Volume 15, No.3 Pages 225- 235
5. 談話室・ユーザー便り/USER LOUNGE・LETTERS FROM SPring-8 USERS
SPring-8 利用者懇談会 第三期研究会の概要
Outline of the 3rd Round Research Group for the SPring-8 Users Society
SPring-8利用者懇談会では、SPring-8を取り巻く環境を背景に、会員の研究活動が円滑に進むための工夫をしてきた。その主だったものが研究会である。建設フェーズ(1993年〜2000年)ではサブグループ体制が、その後の利用フェーズ(2001年〜2006年)では、ビームラインサブグループと利用研究会の混成体制が重要な役割を果たしてきた。そして、大型施設での成果が大きく問われる利用フェーズ(2006年〜)に入ってからは、利用促進委員会を中心とした第一期研究会(2006-2008)、第二期研究会(2008-2010)の活動が始まった。その主旨は従来の、立ち上げを行っていたビームラインを中心としたグループではなく、SPring-8で展開されるサイエンスを中心とした研究会を組織することによりその活動を活性化することにあった。

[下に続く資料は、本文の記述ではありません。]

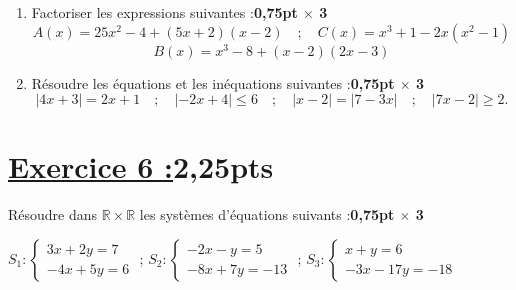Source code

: \documentclass[12pt,a4paper]{article}
\begin{document}
\begin{enumerate}
    \item Factoriser les expressions suivantes :\textbf{0,75pt $\times$ 3}
    \[
    A(x) = 25x^2 - 4 + (5x + 2)(x - 2) \quad ; \quad C(x) = x^3 + 1 - 2x(x^2 - 1)
    \]
    \[
    B(x) = x^3 - 8 + (x - 2)(2x - 3)
    \]
    
    \item Résoudre les équations et les inéquations suivantes :\textbf{0,75pt $\times$ 3}
    \[
    |4x + 3| = 2x + 1 \quad ; \quad |-2x + 4| \leq 6 \quad ; \quad |x - 2| = |7 - 3x| \quad ; \quad |7x - 2| \geq 2.
    \]
\end{enumerate}

\section*{\underline{Exercice 6 :}2,25pts}

 Résoudre dans \( \mathbb{R} \times \mathbb{R} \) les systèmes d’équations suivants :\textbf{0,75pt $\times$ 3}
    
        \( S_1: 
        \begin{cases} 
            3x + 2y = 7 \\
            -4x + 5y = 6
        \end{cases} \)
        \quad ; \quad
        \( S_2: 
        \begin{cases} 
            -2x - y = 5 \\
            -8x + 7y = -13
        \end{cases} \)
        \quad ; \quad
        \( S_3: 
        \begin{cases} 
            x + y = 6 \\
            -3x - 17y = -18
        \end{cases} \)
\end{document}
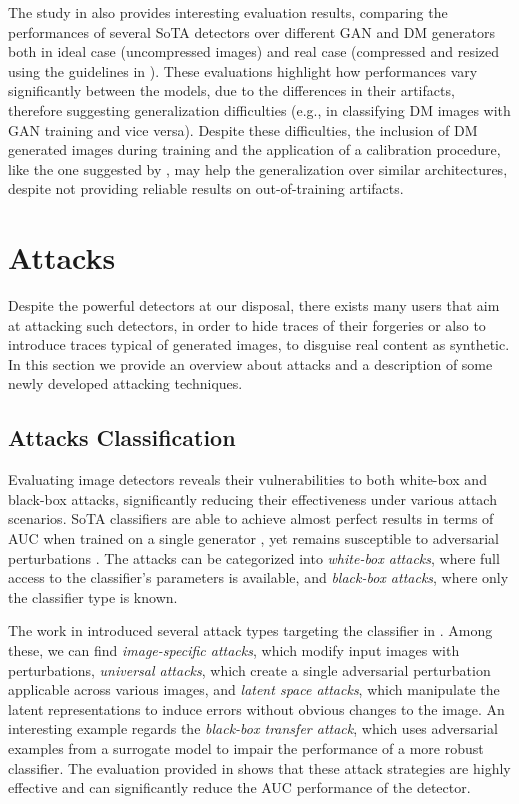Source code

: \documentclass[conference]{IEEEtran} %
\begin{document}
        The study in \cite{corvi2023detection} also provides interesting evaluation results, comparing the performances of several SoTA detectors over different GAN and DM generators both in ideal case (uncompressed images) and real case (compressed and resized using the guidelines in \cite{vipcuplink}). These evaluations highlight how performances vary significantly between the models, due to the differences in their artifacts, therefore suggesting generalization difficulties (e.g., in classifying DM images with GAN training and vice versa). Despite these difficulties, the inclusion of DM generated images during training and the application of a calibration procedure, like the one suggested by \cite{Platt1999probabilistic}, may help the generalization over similar architectures, despite not providing reliable results on out-of-training artifacts.

\section{Attacks}
    Despite the powerful detectors at our disposal, there exists many users that aim at attacking such detectors, in order to hide traces of their forgeries or also to introduce traces typical of generated images, to disguise real content as synthetic. In this section we provide an overview about attacks and a description of some newly developed attacking techniques.

    \subsection{Attacks Classification}
        Evaluating image detectors reveals their vulnerabilities to both white-box and black-box attacks, significantly reducing their effectiveness under various attach scenarios. SoTA classifiers are able to achieve almost perfect results in terms of AUC when trained on a single generator \cite{Wang_2020_CVPR}, yet remains susceptible to adversarial perturbations \cite{de2024exploring}. The attacks can be categorized into \textit{white-box attacks}, where full access to the classifier's parameters is available, and \textit{black-box attacks}, where only the classifier type is known.

        The work in \cite{de2024exploring} introduced several attack types targeting the classifier in \cite{Wang_2020_CVPR}. Among these, we can find \textit{image-specific attacks}, which modify input images with perturbations, \textit{universal attacks}, which create a single adversarial perturbation applicable across various images, and \textit{latent space attacks}, which manipulate the latent representations to induce errors without obvious changes to the image. An interesting example regards the \textit{black-box transfer attack}, which uses adversarial examples from a surrogate model to impair the performance of a more robust classifier. The evaluation provided in \cite{de2024exploring} shows that these attack strategies are highly effective and can significantly reduce the AUC performance of the detector.
        
\end{document}
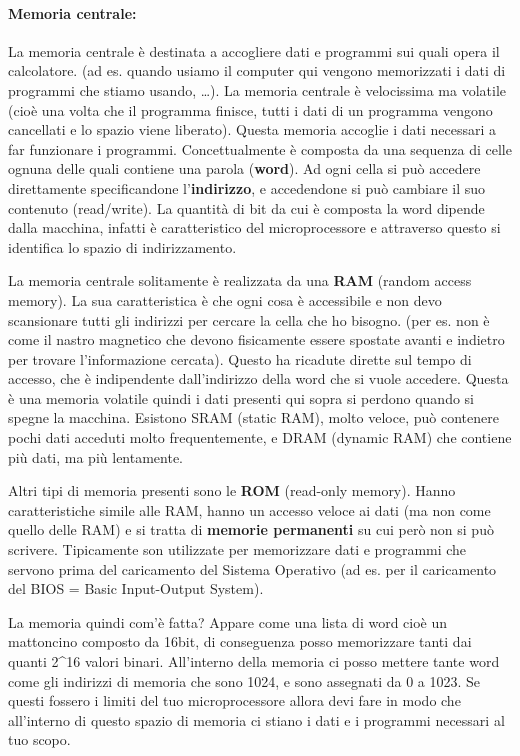 \documentclass[
  paper=a4,
  oneside  ,captions=tableheading
]{scrbook}
\begin{document}
\hypertarget{memoria-centrale}{%
\paragraph{Memoria centrale:}\label{memoria-centrale}}

La memoria centrale è destinata a accogliere dati e programmi sui quali
opera il calcolatore. (ad es. quando usiamo il computer qui vengono
memorizzati i dati di programmi che stiamo usando, \ldots). La memoria
centrale è velocissima ma volatile (cioè una volta che il programma
finisce, tutti i dati di un programma vengono cancellati e lo spazio
viene liberato). Questa memoria accoglie i dati necessari a far
funzionare i programmi. Concettualmente è composta da una sequenza di
celle ognuna delle quali contiene una parola (\textbf{word}). Ad ogni
cella si può accedere direttamente specificandone l'\textbf{indirizzo},
e accedendone si può cambiare il suo contenuto (read/write). La quantità
di bit da cui è composta la word dipende dalla macchina, infatti è
caratteristico del microprocessore e attraverso questo si identifica lo
spazio di indirizzamento.

La memoria centrale solitamente è realizzata da una \textbf{RAM} (random
access memory). La sua caratteristica è che ogni cosa è accessibile e
non devo scansionare tutti gli indirizzi per cercare la cella che ho
bisogno. (per es. non è come il nastro magnetico che devono fisicamente
essere spostate avanti e indietro per trovare l'informazione cercata).
Questo ha ricadute dirette sul tempo di accesso, che è indipendente
dall'indirizzo della word che si vuole accedere. Questa è una memoria
volatile quindi i dati presenti qui sopra si perdono quando si spegne la
macchina. Esistono SRAM (static RAM), molto veloce, può contenere pochi
dati acceduti molto frequentemente, e DRAM (dynamic RAM) che contiene
più dati, ma più lentamente.

Altri tipi di memoria presenti sono le \textbf{ROM} (read-only memory).
Hanno caratteristiche simile alle RAM, hanno un accesso veloce ai dati
(ma non come quello delle RAM) e si tratta di \textbf{memorie
permanenti} su cui però non si può scrivere. Tipicamente son utilizzate
per memorizzare dati e programmi che servono prima del caricamento del
Sistema Operativo (ad es. per il caricamento del BIOS = Basic
Input-Output System).

La memoria quindi com'è fatta? Appare come una lista di word cioè un
mattoncino composto da 16bit, di conseguenza posso memorizzare tanti dai
quanti 2\^{}16 valori binari. All'interno della memoria ci posso mettere
tante word come gli indirizzi di memoria che sono 1024, e sono assegnati
da 0 a 1023. Se questi fossero i limiti del tuo microprocessore allora
devi fare in modo che all'interno di questo spazio di memoria ci stiano
i dati e i programmi necessari al tuo scopo.
\end{document}
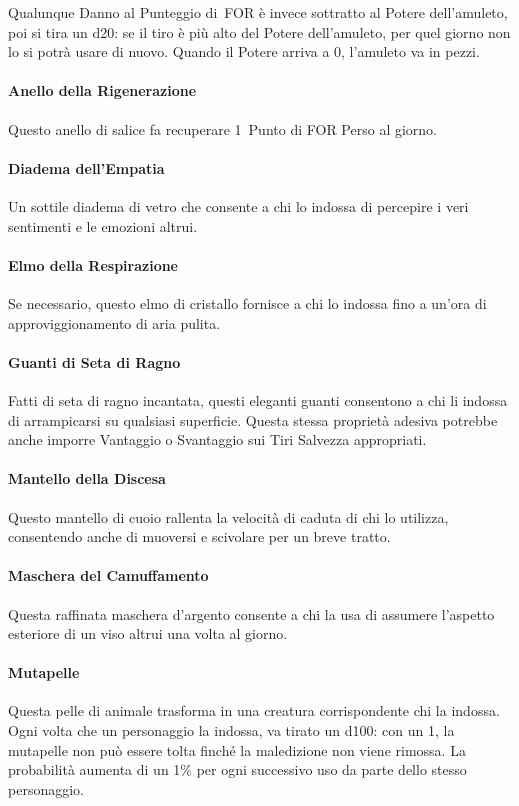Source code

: \documentclass[itdr]{subfiles}
\begin{document}
Qualunque Danno al Punteggio di~FOR è invece sottratto al Potere dell'amuleto, poi si tira un d20: se il tiro è più alto del Potere dell'amuleto, per quel giorno non lo si potrà usare di nuovo. Quando il Potere arriva a 0, l'amuleto va in pezzi.

\vfill
\paragraph{Anello della Rigenerazione}
Questo anello di salice fa recuperare 1~Punto di FOR Perso al giorno.

\vfill
\paragraph{Diadema dell'Empatia}
Un sottile diadema di vetro che consente a chi lo indossa di percepire i veri sentimenti e le emozioni altrui.

\vfill
\paragraph{Elmo della Respirazione}
Se necessario, questo elmo di cristallo fornisce a chi lo indossa fino a un'ora di approviggionamento di aria pulita.

\vfill
\paragraph{Guanti di Seta di Ragno}
Fatti di seta di ragno incantata, questi eleganti guanti consentono a chi li indossa di arrampicarsi su qualsiasi superficie. Questa stessa proprietà adesiva potrebbe anche imporre Vantaggio o Svantaggio sui Tiri Salvezza appropriati.

\vfill
\paragraph{Mantello della Discesa}
Questo mantello di cuoio rallenta la velocità di caduta di chi lo utilizza, consentendo anche di muoversi e scivolare per un breve tratto.

\vfill
\paragraph{Maschera del Camuffamento}
Questa raffinata maschera d'argento consente a chi la usa di assumere l'aspetto esteriore di un \mbox{viso} altrui una volta al giorno.

\vfill
\paragraph{Mutapelle}
Questa pelle di animale trasforma in una creatura corrispondente chi la indossa. Ogni volta che un personaggio la indossa, va tirato un d100: con un 1, la mutapelle non può essere tolta finché la maledizione non viene rimossa. La probabilità aumenta di un 1\% per ogni successivo uso da parte dello stesso personaggio.
\end{document}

特に第二期では、JASRIの交付金の削減などで各研究会の予算の縮減があり、実際には各研究者の外部資金をベースに研究会は活発に運営されてきた。現在は、第三期利用促進委員会のもとに、新しい研究会がスタートしたところである。第二期の9分野、35研究会の再編成により第三期の研究会として表1に示す9分野、27研究会がのべ約850名の会員で発足した。以下に、第三期の研究会の概要を紹介し、最後に利用促進委員会として第三期研究会活動への期待を述べる。
なお各研究会は、グループの大小、活動の形態や方法が異なるため、研究会概要は内容、スタイルが様々であるが、ご容赦いただきたい。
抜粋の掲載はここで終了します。